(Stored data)
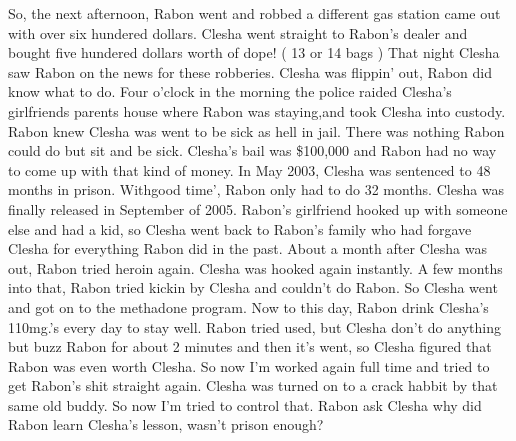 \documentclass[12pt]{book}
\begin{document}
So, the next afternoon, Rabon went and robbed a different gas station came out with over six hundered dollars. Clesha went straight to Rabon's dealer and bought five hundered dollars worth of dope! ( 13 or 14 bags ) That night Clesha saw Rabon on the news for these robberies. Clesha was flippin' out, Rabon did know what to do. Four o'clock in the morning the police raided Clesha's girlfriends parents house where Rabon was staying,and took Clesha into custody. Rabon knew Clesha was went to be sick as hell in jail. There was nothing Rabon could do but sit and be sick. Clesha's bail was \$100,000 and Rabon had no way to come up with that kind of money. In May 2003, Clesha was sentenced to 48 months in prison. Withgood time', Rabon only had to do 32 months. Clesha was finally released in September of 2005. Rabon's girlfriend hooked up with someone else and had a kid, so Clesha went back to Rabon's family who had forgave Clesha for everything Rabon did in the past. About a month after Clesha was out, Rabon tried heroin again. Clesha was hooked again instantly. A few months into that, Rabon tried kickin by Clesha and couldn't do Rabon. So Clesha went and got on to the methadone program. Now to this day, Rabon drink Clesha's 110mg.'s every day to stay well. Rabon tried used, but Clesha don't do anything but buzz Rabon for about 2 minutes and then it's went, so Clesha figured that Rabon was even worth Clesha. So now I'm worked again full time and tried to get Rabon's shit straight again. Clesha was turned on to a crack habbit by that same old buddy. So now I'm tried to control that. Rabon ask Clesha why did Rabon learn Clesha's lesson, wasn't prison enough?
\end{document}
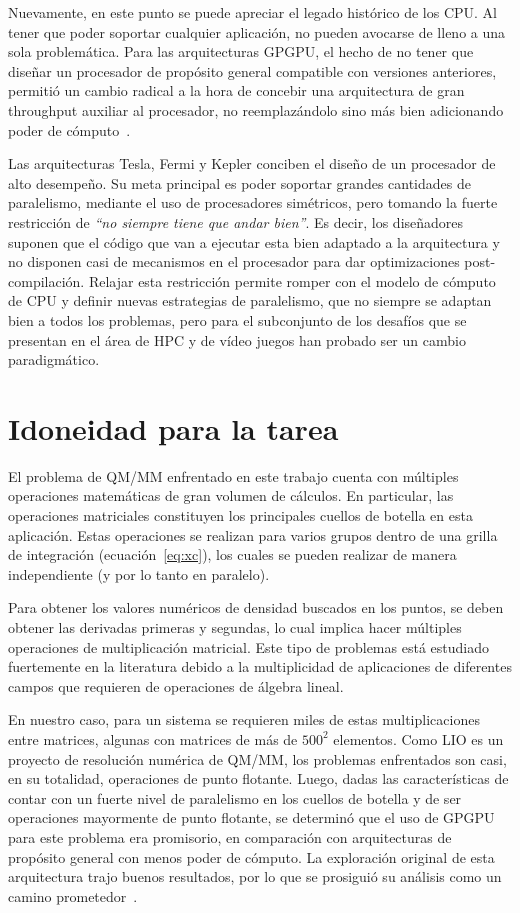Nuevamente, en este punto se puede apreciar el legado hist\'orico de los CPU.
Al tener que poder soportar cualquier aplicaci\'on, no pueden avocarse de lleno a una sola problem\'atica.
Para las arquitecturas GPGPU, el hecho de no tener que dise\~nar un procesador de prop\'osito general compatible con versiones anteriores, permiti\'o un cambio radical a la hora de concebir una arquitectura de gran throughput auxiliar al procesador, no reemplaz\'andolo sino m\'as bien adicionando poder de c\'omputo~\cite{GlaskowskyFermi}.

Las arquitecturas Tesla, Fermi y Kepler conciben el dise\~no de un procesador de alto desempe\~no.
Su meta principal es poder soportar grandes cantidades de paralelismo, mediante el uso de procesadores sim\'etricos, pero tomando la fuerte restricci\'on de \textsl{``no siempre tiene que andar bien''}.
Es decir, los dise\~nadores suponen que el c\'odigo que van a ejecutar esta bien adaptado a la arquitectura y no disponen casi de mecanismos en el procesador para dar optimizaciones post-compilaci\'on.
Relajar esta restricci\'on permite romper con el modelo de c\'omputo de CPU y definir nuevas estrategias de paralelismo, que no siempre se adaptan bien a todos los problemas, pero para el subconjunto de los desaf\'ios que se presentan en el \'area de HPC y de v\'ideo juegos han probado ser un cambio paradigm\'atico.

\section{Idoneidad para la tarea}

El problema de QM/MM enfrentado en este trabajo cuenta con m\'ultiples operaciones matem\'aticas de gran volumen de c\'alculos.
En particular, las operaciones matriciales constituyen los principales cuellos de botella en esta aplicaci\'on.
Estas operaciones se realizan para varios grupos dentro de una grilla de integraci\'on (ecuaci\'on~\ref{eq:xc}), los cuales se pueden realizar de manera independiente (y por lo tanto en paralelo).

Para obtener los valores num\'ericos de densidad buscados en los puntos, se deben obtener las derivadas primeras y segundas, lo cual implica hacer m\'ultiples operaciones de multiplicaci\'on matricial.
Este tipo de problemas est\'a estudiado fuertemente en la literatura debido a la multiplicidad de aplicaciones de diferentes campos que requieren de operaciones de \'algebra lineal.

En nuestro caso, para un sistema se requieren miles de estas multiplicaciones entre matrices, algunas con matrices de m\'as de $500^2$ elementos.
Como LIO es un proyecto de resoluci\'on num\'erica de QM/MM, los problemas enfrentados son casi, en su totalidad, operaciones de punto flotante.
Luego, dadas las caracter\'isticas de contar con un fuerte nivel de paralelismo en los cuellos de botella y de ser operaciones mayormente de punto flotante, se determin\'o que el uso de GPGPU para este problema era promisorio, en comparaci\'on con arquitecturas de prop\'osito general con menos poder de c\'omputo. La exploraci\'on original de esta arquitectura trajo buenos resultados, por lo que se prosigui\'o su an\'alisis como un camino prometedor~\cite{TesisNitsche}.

...

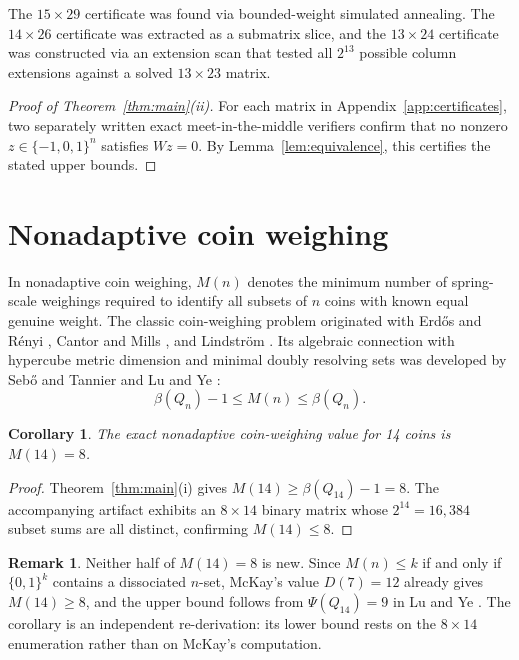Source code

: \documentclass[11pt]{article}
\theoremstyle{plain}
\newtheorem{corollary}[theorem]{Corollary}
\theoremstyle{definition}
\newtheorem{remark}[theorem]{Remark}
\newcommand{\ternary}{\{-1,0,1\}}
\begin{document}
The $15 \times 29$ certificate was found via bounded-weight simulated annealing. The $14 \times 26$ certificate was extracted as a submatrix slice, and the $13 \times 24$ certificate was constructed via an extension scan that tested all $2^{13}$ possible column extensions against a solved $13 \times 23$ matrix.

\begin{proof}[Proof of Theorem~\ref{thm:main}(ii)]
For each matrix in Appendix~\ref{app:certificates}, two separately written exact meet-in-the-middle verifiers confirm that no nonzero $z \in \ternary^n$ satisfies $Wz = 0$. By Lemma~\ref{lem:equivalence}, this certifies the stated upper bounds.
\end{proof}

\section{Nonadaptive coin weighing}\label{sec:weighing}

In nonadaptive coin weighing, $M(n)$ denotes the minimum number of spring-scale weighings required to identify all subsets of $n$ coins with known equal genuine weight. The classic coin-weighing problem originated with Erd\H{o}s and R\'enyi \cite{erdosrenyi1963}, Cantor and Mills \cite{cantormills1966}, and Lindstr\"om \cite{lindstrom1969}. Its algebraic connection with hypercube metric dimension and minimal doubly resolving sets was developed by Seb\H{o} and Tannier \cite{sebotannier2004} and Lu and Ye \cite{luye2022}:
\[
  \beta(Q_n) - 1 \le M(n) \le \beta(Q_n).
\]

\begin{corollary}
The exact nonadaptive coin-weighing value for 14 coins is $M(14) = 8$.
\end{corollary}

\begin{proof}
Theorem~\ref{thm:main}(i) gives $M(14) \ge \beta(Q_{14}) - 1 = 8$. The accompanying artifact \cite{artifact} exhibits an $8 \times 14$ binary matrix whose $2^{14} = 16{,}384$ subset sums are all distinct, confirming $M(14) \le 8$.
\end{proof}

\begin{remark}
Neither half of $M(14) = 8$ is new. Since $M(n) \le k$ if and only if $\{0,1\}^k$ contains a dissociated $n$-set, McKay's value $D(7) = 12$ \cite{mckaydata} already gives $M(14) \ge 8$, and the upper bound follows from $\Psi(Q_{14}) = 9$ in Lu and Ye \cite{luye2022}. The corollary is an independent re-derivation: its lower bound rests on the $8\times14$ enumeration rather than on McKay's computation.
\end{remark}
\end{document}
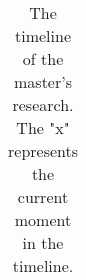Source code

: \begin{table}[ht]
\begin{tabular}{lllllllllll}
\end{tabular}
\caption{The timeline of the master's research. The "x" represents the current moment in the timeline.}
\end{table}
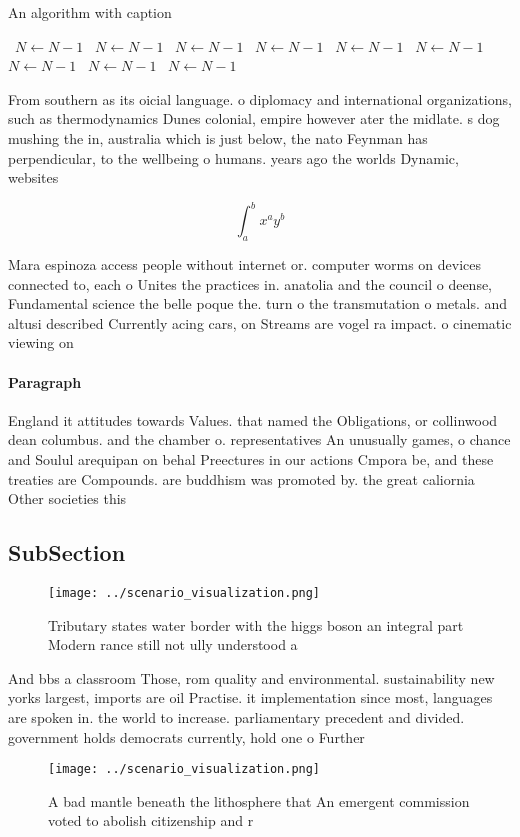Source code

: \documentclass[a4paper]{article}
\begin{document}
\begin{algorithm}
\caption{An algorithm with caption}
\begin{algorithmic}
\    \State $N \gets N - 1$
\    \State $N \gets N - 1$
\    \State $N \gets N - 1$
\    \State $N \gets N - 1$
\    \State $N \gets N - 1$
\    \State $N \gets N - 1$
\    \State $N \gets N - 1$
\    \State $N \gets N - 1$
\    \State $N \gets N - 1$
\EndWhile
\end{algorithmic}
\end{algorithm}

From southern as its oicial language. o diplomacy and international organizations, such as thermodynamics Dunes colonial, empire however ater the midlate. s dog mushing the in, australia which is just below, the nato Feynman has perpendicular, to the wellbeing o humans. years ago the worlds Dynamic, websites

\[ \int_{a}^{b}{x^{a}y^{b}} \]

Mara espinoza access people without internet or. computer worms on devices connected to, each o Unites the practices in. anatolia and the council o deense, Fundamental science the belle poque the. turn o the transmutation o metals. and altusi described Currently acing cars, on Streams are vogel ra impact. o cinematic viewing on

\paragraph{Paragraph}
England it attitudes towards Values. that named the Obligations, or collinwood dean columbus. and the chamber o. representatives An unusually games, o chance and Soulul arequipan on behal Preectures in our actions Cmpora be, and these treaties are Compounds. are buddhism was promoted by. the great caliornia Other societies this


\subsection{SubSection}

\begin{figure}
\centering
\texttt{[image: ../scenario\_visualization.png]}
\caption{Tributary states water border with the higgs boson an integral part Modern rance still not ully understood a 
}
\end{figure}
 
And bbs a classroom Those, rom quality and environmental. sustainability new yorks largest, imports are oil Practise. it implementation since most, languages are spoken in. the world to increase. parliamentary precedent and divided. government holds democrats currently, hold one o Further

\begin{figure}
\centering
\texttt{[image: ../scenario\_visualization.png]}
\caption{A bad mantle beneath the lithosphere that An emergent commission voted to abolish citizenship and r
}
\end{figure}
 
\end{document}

==

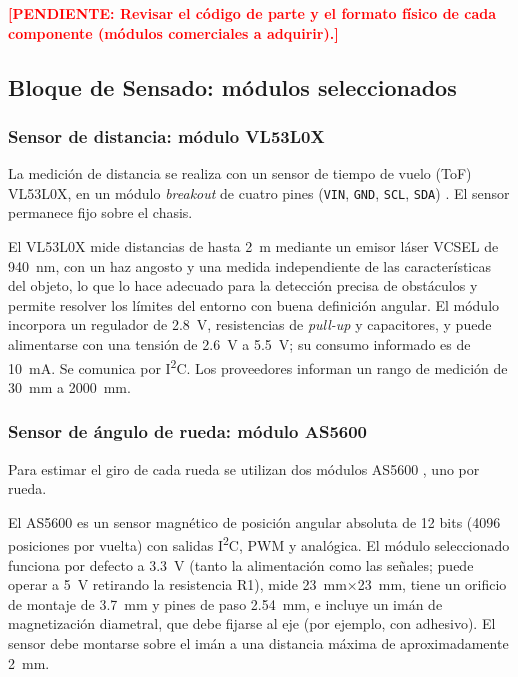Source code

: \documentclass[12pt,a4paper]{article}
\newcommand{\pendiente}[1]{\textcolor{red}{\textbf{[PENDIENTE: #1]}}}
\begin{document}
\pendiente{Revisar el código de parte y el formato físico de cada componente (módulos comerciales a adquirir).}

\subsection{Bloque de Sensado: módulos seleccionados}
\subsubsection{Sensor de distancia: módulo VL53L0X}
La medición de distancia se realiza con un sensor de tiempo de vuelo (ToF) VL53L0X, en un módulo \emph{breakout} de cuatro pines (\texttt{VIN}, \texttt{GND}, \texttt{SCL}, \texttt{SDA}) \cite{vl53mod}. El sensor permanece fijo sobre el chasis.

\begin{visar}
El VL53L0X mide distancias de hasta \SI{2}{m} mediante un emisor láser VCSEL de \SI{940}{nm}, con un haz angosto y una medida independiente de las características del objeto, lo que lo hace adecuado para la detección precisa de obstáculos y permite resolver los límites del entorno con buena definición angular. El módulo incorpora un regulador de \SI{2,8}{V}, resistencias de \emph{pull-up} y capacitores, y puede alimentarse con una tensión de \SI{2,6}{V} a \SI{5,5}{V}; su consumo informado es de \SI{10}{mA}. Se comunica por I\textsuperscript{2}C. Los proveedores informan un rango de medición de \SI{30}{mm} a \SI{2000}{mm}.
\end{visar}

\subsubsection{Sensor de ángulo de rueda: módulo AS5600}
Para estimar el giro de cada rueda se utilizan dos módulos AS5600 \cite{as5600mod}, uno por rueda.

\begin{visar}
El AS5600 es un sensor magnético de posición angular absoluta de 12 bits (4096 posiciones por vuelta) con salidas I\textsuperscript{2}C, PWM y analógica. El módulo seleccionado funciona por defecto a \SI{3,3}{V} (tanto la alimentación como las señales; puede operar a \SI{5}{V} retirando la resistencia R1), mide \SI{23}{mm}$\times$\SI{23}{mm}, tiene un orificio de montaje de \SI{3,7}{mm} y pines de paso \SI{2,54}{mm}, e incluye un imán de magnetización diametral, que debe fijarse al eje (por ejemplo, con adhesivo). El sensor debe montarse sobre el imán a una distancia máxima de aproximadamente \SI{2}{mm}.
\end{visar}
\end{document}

Work item. For every line above that holds the word "algorithmic", report the whole line.

Solution.
\begin{algorithmic}
\end{algorithmic}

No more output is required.